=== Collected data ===
++++++

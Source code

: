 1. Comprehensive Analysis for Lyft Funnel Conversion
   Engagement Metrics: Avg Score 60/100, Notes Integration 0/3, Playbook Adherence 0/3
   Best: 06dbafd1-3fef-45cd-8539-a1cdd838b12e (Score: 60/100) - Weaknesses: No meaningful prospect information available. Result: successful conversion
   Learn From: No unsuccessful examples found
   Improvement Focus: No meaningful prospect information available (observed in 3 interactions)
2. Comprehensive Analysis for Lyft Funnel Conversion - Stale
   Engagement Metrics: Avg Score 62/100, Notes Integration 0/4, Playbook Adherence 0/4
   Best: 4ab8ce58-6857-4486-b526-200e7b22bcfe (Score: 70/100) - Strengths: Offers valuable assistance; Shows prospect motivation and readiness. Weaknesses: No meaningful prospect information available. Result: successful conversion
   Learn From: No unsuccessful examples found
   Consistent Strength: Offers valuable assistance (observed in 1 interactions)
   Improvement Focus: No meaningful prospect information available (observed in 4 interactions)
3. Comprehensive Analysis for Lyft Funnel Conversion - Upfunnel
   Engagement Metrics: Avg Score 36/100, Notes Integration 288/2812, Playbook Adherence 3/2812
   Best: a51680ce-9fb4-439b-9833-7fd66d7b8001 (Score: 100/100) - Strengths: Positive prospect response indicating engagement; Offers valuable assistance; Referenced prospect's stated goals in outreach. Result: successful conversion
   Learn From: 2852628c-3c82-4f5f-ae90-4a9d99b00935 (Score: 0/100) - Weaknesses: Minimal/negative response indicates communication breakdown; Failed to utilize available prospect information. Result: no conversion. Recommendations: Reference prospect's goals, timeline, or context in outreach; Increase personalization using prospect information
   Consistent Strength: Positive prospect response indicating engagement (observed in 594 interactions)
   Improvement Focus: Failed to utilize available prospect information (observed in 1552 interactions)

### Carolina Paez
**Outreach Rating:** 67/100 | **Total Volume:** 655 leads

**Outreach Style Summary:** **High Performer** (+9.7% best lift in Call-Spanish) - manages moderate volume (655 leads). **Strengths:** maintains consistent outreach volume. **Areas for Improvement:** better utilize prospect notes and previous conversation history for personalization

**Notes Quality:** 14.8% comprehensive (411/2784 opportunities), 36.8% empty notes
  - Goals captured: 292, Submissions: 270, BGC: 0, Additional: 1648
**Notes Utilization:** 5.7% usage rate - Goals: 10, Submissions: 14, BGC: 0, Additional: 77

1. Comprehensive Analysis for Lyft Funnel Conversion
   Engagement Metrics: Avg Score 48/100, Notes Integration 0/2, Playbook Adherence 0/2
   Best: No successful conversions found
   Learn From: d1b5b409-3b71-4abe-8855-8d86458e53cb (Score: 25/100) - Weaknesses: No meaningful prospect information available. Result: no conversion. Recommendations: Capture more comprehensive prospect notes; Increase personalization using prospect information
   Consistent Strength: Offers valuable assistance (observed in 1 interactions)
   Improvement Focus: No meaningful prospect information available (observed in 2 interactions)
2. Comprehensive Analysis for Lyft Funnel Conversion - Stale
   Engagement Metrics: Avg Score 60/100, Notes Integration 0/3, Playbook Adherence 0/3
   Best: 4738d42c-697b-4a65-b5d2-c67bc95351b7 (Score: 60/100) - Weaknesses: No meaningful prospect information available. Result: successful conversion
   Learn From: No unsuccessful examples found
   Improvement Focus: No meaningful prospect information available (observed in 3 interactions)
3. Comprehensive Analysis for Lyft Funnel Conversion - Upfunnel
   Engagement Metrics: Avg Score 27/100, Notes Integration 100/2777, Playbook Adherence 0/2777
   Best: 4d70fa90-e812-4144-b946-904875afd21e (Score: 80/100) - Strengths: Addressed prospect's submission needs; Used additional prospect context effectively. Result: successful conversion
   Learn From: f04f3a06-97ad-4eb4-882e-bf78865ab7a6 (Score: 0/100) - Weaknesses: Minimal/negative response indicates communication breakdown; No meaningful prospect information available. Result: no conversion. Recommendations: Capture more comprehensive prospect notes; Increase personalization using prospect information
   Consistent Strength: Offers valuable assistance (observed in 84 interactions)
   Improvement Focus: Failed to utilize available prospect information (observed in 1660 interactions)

++++++

=== Task prompt ===
Going back over the entries above, copy word for word every line from the one that has "0, Additional: 77" on through the one that has "Engagement Metrics: Avg Score 27/100, Notes".

=== Task result ===
**Notes Utilization:** 5.7% usage rate - Goals: 10, Submissions: 14, BGC: 0, Additional: 77

1. Comprehensive Analysis for Lyft Funnel Conversion
   Engagement Metrics: Avg Score 48/100, Notes Integration 0/2, Playbook Adherence 0/2
   Best: No successful conversions found
   Learn From: d1b5b409-3b71-4abe-8855-8d86458e53cb (Score: 25/100) - Weaknesses: No meaningful prospect information available. Result: no conversion. Recommendations: Capture more comprehensive prospect notes; Increase personalization using prospect information
   Consistent Strength: Offers valuable assistance (observed in 1 interactions)
   Improvement Focus: No meaningful prospect information available (observed in 2 interactions)
2. Comprehensive Analysis for Lyft Funnel Conversion - Stale
   Engagement Metrics: Avg Score 60/100, Notes Integration 0/3, Playbook Adherence 0/3
   Best: 4738d42c-697b-4a65-b5d2-c67bc95351b7 (Score: 60/100) - Weaknesses: No meaningful prospect information available. Result: successful conversion
   Learn From: No unsuccessful examples found
   Improvement Focus: No meaningful prospect information available (observed in 3 interactions)
3. Comprehensive Analysis for Lyft Funnel Conversion - Upfunnel
   Engagement Metrics: Avg Score 27/100, Notes Integration 100/2777, Playbook Adherence 0/2777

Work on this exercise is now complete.